Webcam Heart Rate Monitor Brings Photoplethysmography to Your PC

Webcam Heart Rate Monitor Brings Photoplethysmography to Your PC

It seems like within the last ten years, every other gadget to be released has some sort of heart rate monitoring capability. Most modern smartwatches can report your BPMs, and we’ve even seen some headphones with the same ability hitting the market. Most of these devices use an optical measurement method in which skin is illuminated (usually by an LED) and a sensor records changes in skin color and light absorption. This method is called Photoplethysmography (PPG), and has even been implemented (in a simple form) in smartphone apps in which the data is generated by video of your finger covering the phone camera.


The basic theory of operation here has its roots in an experiment you probably undertook as a child. Did you ever hold a flashlight up to your hand to see the light, filtered red by your blood, shine through? That’s exactly what’s happening here. One key detail that is hard to perceive when a flashlight is illuminating your entire hand, however, is that deoxygenated blood is darker in color than oxygenated blood. By observing the frequency of the light-dark color change, we can back out the heart rate.
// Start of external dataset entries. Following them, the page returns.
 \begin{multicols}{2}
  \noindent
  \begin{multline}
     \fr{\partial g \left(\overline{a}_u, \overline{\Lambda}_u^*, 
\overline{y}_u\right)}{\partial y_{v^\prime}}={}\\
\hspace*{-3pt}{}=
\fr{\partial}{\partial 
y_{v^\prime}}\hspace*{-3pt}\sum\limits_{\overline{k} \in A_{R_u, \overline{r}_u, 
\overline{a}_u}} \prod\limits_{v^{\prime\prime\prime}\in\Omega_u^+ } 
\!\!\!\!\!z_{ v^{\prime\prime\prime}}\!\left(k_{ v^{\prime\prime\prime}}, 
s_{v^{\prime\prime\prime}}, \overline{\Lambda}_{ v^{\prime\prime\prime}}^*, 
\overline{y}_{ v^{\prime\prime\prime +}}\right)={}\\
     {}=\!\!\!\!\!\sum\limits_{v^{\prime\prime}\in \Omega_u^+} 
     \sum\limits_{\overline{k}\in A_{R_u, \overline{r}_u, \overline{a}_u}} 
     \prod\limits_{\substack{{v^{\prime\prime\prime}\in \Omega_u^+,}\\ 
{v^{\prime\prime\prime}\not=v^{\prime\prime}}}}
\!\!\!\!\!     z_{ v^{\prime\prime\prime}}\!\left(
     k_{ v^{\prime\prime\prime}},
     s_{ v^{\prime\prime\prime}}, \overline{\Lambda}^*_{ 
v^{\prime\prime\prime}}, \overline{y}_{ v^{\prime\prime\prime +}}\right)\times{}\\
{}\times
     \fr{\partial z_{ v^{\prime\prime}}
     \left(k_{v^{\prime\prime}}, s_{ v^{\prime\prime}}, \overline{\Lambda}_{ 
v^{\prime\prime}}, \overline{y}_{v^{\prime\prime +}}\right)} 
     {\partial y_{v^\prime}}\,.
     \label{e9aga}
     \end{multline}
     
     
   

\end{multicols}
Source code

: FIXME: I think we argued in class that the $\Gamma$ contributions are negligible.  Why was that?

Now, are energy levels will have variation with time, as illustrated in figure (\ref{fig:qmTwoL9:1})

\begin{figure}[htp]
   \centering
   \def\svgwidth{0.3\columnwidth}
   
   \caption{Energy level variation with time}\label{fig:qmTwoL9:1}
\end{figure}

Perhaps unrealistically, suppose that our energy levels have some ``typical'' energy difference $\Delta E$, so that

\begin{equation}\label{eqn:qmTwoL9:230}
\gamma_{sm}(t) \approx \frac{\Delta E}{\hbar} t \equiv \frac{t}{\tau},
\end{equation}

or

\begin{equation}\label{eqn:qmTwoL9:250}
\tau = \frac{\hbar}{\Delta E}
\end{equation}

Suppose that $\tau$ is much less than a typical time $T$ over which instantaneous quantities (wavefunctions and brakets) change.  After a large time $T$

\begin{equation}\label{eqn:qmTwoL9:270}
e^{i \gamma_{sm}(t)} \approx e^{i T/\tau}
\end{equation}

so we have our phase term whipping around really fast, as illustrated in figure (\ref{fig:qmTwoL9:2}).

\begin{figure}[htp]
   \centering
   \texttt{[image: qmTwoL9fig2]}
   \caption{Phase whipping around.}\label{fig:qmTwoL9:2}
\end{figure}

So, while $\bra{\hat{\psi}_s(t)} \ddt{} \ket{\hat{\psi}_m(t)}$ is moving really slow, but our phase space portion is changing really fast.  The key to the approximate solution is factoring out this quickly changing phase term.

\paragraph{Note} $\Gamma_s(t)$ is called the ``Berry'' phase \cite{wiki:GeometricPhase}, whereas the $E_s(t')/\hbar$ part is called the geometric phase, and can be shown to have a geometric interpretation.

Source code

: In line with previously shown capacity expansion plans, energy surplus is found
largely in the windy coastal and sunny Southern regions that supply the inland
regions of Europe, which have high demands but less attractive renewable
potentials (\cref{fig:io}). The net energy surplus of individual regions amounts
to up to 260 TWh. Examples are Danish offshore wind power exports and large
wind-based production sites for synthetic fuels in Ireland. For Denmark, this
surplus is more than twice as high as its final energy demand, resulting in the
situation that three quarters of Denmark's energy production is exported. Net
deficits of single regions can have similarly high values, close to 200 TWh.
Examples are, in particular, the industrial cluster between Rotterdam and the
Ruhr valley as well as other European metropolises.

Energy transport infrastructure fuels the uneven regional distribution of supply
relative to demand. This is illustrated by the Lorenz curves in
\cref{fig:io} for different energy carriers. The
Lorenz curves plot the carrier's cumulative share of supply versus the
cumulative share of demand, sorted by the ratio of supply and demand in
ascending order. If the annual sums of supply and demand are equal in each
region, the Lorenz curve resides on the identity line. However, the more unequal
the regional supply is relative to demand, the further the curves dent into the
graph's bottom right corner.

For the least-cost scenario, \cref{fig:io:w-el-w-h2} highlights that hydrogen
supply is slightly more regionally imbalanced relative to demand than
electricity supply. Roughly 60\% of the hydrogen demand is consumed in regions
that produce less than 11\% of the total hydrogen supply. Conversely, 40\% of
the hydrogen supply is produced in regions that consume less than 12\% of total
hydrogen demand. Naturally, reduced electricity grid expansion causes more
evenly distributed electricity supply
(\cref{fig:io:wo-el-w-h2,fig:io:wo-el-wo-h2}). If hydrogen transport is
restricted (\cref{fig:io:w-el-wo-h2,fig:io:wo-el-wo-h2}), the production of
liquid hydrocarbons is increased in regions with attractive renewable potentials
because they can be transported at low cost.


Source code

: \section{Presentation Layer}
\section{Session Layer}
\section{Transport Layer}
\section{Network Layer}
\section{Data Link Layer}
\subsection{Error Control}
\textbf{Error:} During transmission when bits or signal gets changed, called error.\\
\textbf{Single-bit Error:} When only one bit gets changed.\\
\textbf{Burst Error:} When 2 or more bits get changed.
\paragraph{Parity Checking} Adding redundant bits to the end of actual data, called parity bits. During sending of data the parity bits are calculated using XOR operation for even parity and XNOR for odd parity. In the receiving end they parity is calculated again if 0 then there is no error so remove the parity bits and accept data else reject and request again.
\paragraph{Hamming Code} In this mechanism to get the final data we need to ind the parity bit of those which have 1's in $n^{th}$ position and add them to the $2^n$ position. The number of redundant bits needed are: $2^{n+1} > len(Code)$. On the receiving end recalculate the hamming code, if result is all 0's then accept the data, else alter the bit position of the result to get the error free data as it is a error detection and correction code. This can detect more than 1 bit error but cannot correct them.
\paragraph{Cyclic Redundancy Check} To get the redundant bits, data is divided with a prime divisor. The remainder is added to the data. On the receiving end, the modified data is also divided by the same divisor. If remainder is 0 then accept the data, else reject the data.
This is exactly how [Andy Kong] approached two methods of measuring heart rate from a webcam.


Method 1: The Cover-Up


The first detection scheme [Andy] tried is what he refers to as the “phone flashlight trick”. Essentially, you cover the webcam lens entirely with your finger. Ambient light shines through your skin and produces a video stream that looks like a dark red rectangle. Though it may be imperceptible to us, the color changes ever-so-slightly as your heart beats. An FFT of the raw data gives us a heart ra ..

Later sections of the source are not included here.